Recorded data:
►
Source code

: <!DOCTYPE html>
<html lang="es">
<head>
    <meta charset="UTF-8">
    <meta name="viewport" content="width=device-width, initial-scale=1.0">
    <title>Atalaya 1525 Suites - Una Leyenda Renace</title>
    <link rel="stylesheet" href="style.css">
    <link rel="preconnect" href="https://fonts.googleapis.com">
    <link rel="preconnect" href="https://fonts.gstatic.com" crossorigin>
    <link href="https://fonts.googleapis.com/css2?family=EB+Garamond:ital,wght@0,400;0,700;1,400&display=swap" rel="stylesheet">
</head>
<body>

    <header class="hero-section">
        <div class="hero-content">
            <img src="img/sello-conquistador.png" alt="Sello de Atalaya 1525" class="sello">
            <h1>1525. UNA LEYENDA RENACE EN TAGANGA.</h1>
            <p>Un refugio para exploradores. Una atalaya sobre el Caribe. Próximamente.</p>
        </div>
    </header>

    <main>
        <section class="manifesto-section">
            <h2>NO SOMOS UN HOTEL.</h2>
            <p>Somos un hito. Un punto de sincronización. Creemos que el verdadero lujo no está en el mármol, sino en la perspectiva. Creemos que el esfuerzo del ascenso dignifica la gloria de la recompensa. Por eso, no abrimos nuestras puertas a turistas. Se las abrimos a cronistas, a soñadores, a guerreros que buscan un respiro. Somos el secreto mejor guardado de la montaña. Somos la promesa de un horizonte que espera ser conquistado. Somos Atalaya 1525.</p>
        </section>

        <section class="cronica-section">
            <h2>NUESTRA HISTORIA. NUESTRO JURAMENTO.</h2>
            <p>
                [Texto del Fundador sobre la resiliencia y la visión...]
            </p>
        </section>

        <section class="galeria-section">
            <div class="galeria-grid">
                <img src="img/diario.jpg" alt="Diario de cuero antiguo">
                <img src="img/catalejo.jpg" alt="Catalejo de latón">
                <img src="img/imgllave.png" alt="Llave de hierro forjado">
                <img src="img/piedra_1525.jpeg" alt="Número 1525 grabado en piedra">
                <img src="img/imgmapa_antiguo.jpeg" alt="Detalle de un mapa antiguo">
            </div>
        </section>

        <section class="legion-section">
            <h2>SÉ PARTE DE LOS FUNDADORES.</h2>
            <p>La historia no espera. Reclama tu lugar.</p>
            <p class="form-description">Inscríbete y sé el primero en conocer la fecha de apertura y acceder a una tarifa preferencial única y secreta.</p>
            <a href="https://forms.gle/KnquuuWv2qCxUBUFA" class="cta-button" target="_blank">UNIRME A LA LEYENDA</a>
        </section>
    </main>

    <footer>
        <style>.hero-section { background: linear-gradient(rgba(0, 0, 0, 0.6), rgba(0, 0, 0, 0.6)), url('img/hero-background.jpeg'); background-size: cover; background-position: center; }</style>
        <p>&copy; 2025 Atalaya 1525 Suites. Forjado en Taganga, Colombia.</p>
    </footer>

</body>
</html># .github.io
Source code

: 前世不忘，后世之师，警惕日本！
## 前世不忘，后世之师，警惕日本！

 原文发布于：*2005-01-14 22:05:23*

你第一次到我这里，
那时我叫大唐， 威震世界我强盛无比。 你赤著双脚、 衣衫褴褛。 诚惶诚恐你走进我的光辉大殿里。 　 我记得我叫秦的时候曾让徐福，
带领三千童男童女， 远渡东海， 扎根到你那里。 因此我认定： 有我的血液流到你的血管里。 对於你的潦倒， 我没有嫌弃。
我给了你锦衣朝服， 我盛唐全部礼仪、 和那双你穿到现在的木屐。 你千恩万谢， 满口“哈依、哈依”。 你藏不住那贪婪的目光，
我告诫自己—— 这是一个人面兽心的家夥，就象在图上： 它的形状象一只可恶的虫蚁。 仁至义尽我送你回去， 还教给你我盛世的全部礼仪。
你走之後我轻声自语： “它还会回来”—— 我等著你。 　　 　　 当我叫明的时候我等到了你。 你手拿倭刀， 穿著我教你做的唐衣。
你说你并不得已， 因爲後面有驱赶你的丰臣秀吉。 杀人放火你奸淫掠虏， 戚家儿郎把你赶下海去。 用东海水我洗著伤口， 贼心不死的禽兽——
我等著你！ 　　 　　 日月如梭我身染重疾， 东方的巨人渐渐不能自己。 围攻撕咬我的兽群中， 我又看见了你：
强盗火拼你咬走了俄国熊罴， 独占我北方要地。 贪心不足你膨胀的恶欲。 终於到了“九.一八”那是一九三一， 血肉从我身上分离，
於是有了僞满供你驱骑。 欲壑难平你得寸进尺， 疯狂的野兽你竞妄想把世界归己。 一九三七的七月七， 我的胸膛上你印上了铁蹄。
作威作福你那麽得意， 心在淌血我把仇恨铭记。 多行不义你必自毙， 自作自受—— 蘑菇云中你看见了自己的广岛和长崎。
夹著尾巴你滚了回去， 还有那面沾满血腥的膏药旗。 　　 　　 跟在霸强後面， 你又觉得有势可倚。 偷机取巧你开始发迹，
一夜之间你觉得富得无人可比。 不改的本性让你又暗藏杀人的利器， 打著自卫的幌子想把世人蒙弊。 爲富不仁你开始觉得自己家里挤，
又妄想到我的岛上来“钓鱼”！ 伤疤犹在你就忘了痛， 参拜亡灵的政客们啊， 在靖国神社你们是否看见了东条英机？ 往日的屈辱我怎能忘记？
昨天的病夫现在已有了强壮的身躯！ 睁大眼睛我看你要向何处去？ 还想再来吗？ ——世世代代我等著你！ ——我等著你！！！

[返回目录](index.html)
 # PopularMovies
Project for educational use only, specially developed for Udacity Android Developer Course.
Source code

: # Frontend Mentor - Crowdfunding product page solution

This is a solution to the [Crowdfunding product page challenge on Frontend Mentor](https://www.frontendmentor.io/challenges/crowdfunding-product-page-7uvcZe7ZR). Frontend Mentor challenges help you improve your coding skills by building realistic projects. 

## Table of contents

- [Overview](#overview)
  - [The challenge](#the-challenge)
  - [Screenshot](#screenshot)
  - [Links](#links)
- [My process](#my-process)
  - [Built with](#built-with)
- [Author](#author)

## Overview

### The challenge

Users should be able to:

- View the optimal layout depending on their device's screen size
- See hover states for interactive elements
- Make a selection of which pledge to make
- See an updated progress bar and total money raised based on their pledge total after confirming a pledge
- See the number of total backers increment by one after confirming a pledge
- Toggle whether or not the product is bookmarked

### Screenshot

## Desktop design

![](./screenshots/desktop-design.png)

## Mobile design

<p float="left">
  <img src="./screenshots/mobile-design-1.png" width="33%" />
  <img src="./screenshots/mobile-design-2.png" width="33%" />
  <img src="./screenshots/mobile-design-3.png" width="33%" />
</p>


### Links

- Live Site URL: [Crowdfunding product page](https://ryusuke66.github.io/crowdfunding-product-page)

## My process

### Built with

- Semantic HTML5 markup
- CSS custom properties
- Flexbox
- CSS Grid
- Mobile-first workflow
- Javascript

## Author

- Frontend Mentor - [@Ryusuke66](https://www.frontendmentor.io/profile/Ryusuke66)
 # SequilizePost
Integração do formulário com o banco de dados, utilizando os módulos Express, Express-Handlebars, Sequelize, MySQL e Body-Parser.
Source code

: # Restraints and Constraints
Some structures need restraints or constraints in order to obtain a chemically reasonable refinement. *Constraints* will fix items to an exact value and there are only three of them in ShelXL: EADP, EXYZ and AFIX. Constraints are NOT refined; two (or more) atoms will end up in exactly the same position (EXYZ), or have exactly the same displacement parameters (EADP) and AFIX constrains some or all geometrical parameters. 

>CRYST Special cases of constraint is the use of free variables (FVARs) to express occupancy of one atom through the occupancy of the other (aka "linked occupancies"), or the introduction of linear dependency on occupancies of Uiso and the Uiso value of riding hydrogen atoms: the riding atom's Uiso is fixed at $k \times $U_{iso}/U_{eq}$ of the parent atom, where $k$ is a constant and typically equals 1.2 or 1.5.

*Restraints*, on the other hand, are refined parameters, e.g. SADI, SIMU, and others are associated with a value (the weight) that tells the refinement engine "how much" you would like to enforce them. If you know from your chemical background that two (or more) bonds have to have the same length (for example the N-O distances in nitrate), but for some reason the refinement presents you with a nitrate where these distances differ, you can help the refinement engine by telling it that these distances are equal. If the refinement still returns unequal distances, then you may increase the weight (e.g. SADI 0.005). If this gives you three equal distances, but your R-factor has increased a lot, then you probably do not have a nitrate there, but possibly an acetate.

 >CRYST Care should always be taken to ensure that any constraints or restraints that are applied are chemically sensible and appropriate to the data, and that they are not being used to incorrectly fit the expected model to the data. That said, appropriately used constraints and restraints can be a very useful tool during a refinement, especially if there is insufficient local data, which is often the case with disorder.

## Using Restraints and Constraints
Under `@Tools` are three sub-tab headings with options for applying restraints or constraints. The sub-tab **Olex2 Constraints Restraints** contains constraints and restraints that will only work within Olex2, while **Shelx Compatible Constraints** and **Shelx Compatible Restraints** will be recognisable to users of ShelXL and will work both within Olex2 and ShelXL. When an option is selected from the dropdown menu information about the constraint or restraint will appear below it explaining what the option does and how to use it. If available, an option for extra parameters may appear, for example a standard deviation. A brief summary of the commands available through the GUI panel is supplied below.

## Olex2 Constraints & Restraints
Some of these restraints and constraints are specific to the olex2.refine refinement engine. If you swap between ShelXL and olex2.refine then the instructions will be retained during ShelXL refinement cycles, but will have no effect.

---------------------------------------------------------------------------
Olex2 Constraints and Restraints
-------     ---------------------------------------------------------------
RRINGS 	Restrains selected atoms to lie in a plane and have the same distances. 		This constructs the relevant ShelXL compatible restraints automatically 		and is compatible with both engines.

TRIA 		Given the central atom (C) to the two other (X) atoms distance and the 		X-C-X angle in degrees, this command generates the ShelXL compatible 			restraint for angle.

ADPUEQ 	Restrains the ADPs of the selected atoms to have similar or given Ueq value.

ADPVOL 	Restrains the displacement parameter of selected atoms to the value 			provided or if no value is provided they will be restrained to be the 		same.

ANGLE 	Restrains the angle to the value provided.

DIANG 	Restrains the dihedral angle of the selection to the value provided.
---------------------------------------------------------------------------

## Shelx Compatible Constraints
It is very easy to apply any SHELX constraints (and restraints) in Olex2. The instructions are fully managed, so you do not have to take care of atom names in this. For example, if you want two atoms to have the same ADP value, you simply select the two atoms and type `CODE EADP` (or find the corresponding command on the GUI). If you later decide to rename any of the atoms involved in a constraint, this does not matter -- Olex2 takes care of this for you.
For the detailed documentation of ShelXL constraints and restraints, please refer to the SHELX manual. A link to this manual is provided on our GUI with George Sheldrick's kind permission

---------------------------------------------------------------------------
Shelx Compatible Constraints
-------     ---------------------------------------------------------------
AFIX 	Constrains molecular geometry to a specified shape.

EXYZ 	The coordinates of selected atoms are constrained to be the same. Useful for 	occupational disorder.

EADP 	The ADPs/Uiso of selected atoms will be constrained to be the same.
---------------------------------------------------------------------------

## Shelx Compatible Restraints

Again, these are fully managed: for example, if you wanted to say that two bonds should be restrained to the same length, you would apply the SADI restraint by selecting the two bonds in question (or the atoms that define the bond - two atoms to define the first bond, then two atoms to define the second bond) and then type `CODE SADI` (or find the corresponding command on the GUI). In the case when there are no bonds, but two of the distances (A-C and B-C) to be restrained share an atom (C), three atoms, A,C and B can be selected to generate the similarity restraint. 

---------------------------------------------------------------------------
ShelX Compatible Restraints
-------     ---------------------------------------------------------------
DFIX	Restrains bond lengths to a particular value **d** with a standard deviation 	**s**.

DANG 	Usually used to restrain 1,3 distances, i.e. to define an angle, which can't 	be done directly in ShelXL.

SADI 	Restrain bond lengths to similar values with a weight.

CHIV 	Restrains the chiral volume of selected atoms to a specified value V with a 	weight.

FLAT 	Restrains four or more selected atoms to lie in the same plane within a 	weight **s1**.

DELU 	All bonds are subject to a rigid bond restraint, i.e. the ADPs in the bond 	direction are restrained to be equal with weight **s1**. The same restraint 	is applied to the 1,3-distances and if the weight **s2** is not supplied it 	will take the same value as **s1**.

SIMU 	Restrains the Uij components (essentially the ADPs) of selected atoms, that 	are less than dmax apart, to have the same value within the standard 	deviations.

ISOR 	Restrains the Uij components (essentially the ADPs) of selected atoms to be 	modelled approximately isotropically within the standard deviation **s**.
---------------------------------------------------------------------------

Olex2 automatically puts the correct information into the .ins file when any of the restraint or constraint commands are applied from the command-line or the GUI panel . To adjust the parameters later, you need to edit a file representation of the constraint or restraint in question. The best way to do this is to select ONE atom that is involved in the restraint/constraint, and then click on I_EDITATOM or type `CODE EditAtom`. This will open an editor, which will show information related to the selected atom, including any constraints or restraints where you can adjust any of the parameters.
◄
▶ **Work to be completed**
Could you restate word for word the lines above, from the one that contains "- [Author](#author)" through the one that contains "1.2 or 1.5.", and no others?

▶ **Task answer**
- [Author](#author)

## Overview

### The challenge

Users should be able to:

- View the optimal layout depending on their device's screen size
- See hover states for interactive elements
- Make a selection of which pledge to make
- See an updated progress bar and total money raised based on their pledge total after confirming a pledge
- See the number of total backers increment by one after confirming a pledge
- Toggle whether or not the product is bookmarked

### Screenshot

## Desktop design

![](./screenshots/desktop-design.png)

## Mobile design

<p float="left">
  <img src="./screenshots/mobile-design-1.png" width="33%" />
  <img src="./screenshots/mobile-design-2.png" width="33%" />
  <img src="./screenshots/mobile-design-3.png" width="33%" />
</p>


### Links

- Live Site URL: [Crowdfunding product page](https://ryusuke66.github.io/crowdfunding-product-page)

## My process

### Built with

- Semantic HTML5 markup
- CSS custom properties
- Flexbox
- CSS Grid
- Mobile-first workflow
- Javascript

## Author

- Frontend Mentor - [@Ryusuke66](https://www.frontendmentor.io/profile/Ryusuke66)
 # SequilizePost
Integração do formulário com o banco de dados, utilizando os módulos Express, Express-Handlebars, Sequelize, MySQL e Body-Parser.
Source code

: # Restraints and Constraints
Some structures need restraints or constraints in order to obtain a chemically reasonable refinement. *Constraints* will fix items to an exact value and there are only three of them in ShelXL: EADP, EXYZ and AFIX. Constraints are NOT refined; two (or more) atoms will end up in exactly the same position (EXYZ), or have exactly the same displacement parameters (EADP) and AFIX constrains some or all geometrical parameters. 

>CRYST Special cases of constraint is the use of free variables (FVARs) to express occupancy of one atom through the occupancy of the other (aka "linked occupancies"), or the introduction of linear dependency on occupancies of Uiso and the Uiso value of riding hydrogen atoms: the riding atom's Uiso is fixed at $k \times $U_{iso}/U_{eq}$ of the parent atom, where $k$ is a constant and typically equals 1.2 or 1.5.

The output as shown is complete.